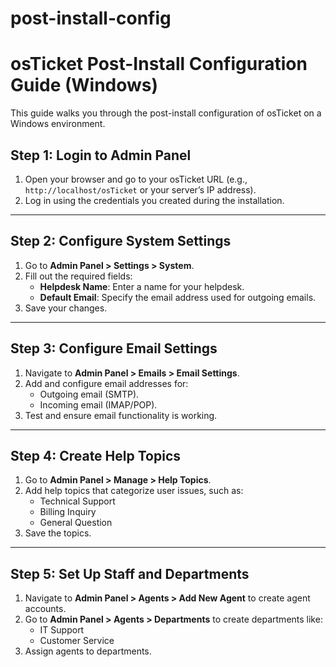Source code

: # post-install-config

# osTicket Post-Install Configuration Guide (Windows)

This guide walks you through the post-install configuration of osTicket on a Windows environment.

## Step 1: Login to Admin Panel
1. Open your browser and go to your osTicket URL (e.g., `http://localhost/osTicket` or your server’s IP address).
2. Log in using the credentials you created during the installation.

---

## Step 2: Configure System Settings
1. Go to **Admin Panel > Settings > System**.
2. Fill out the required fields:
   - **Helpdesk Name**: Enter a name for your helpdesk.
   - **Default Email**: Specify the email address used for outgoing emails.
3. Save your changes.

---

## Step 3: Configure Email Settings
1. Navigate to **Admin Panel > Emails > Email Settings**.
2. Add and configure email addresses for:
   - Outgoing email (SMTP).
   - Incoming email (IMAP/POP).
3. Test and ensure email functionality is working.

---

## Step 4: Create Help Topics
1. Go to **Admin Panel > Manage > Help Topics**.
2. Add help topics that categorize user issues, such as:
   - Technical Support
   - Billing Inquiry
   - General Question
3. Save the topics.

---

## Step 5: Set Up Staff and Departments
1. Navigate to **Admin Panel > Agents > Add New Agent** to create agent accounts.
2. Go to **Admin Panel > Agents > Departments** to create departments like:
   - IT Support
   - Customer Service
3. Assign agents to departments.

:::::

> _PROBLEM STATEMENT_:
Leave the pictures out. Repeat every entry above exactly.

> _TASK RESULT_:
Source code

: # post-install-config

# osTicket Post-Install Configuration Guide (Windows)

This guide walks you through the post-install configuration of osTicket on a Windows environment.

## Step 1: Login to Admin Panel
1. Open your browser and go to your osTicket URL (e.g., `http://localhost/osTicket` or your server’s IP address).
2. Log in using the credentials you created during the installation.

---

## Step 2: Configure System Settings
1. Go to **Admin Panel > Settings > System**.
2. Fill out the required fields:
   - **Helpdesk Name**: Enter a name for your helpdesk.
   - **Default Email**: Specify the email address used for outgoing emails.
3. Save your changes.

---

## Step 3: Configure Email Settings
1. Navigate to **Admin Panel > Emails > Email Settings**.
2. Add and configure email addresses for:
   - Outgoing email (SMTP).
   - Incoming email (IMAP/POP).
3. Test and ensure email functionality is working.

---

## Step 4: Create Help Topics
1. Go to **Admin Panel > Manage > Help Topics**.
2. Add help topics that categorize user issues, such as:
   - Technical Support
   - Billing Inquiry
   - General Question
3. Save the topics.

---

## Step 5: Set Up Staff and Departments
1. Navigate to **Admin Panel > Agents > Add New Agent** to create agent accounts.
2. Go to **Admin Panel > Agents > Departments** to create departments like:
   - IT Support
   - Customer Service
3. Assign agents to departments.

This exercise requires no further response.